Working data: Begin
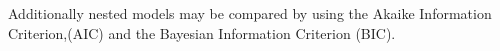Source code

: \documentclass[12pt, a4paper]{report}
\theoremstyle{plain}
\theoremstyle{definition}
\theoremstyle{remark}
\begin{document}
	
	Additionally nested models may be compared by using the Akaike Information Criterion,(AIC) and the Bayesian Information Criterion (BIC).
	
	

	
%	
	
	
	
	
	
	
	
\end{document}
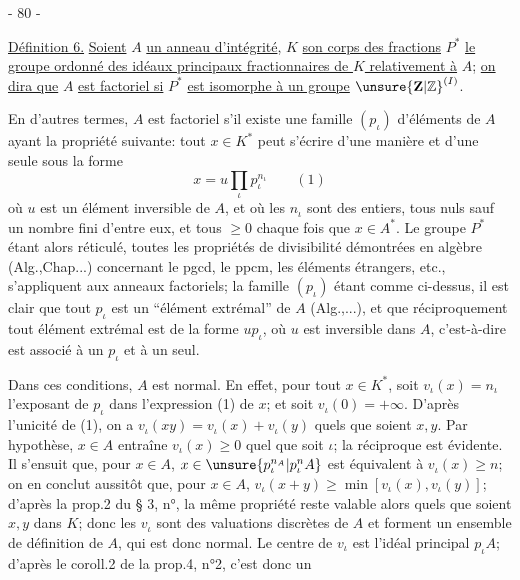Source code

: \begin{center}- 80 -\end{center}

\uline{Définition 6.} \uline{Soient} $A$ \uline{un anneau d'intégrité}, $K$ \uline{son corps des fractions}
$P^*$ \uline{le groupe ordonné des idéaux principaux fractionnaires de $K$ relativement à} $A$; \uline{on dira que} $A$ \uline{est factoriel si} $P^*$ \uline{est isomorphe à un groupe} $\unsure{\mathbf Z|\mathbb Z}^{(I)}$.

En d'autres termes, $A$ est factoriel s'il existe une famille $(p_\iota)$ d'éléments de $A$ ayant la propriété suivante: tout $x\in K^*$ peut s'écrire d'une manière et d'une seule sous la forme
\[
x=u\prod_\iota p_\iota^{n_\iota}\qquad(1)
\]
où $u$ est un élément inversible de $A$, et où les $n_\iota$ sont des entiers, tous nuls sauf un nombre fini d'entre eux, et tous $\geq0$ chaque fois que $x\in A^*$. Le groupe $P^*$ étant alors réticulé, toutes les propriétés de divisibilité démontrées en algèbre (Alg.,Chap...) concernant le pgcd, le ppcm, les éléments étrangers, etc., s'appliquent aux anneaux factoriels; la famille $(p_\iota)$ étant comme ci-dessus, il est clair que tout $p_\iota$ est un ``élément extrémal'' de $A$ (Alg.,...), et que réciproquement tout élément extrémal est de la forme $up_\iota$, où $u$ est inversible dans $A$, c'est-à-dire est associé à un $p_\iota$ et à un seul.

Dans ces conditions, $A$ est normal. En effet, pour tout $x\in K^*$, soit $v_\iota(x)=n_\iota$ l'exposant de $p_\iota$ dans l'expression (1) de $x$; et soit $v_\iota(0)=+\infty$. D'après l'unicité de (1), on a $v_\iota(xy)=v_\iota(x)+v_\iota(y)$ quels que soient $x,y$. Par hypothèse, $x\in A$ entraîne $v_\iota(x)\geq0$ quel que soit $\iota$; la réciproque est évidente. Il s'ensuit que, pour $x\in A$, $x\in\unsure{p_\iota^{n_A}|p_\iota^n A}$ est équivalent à $v_\iota(x)\geq n$; on en conclut aussitôt que, pour $x\in A$, $v_\iota(x+y)\geq\min[v_\iota(x),v_\iota(y)]$; d'après la prop.2 du § 3, n°, la même propriété reste valable alors quels que soient $x,y$ dans $K$; donc les $v_\iota$ sont des valuations discrètes de $A$ et forment un ensemble de définition de $A$, qui est donc normal. Le centre de $v_\iota$ est l'idéal principal $p_\iota A$; d'après le coroll.2 de la prop.4, n°2, c'est donc un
Working data: End
Problem description:
Note how many lines in the listing above hold the string "tout", then give only that figure.

Task answer:
3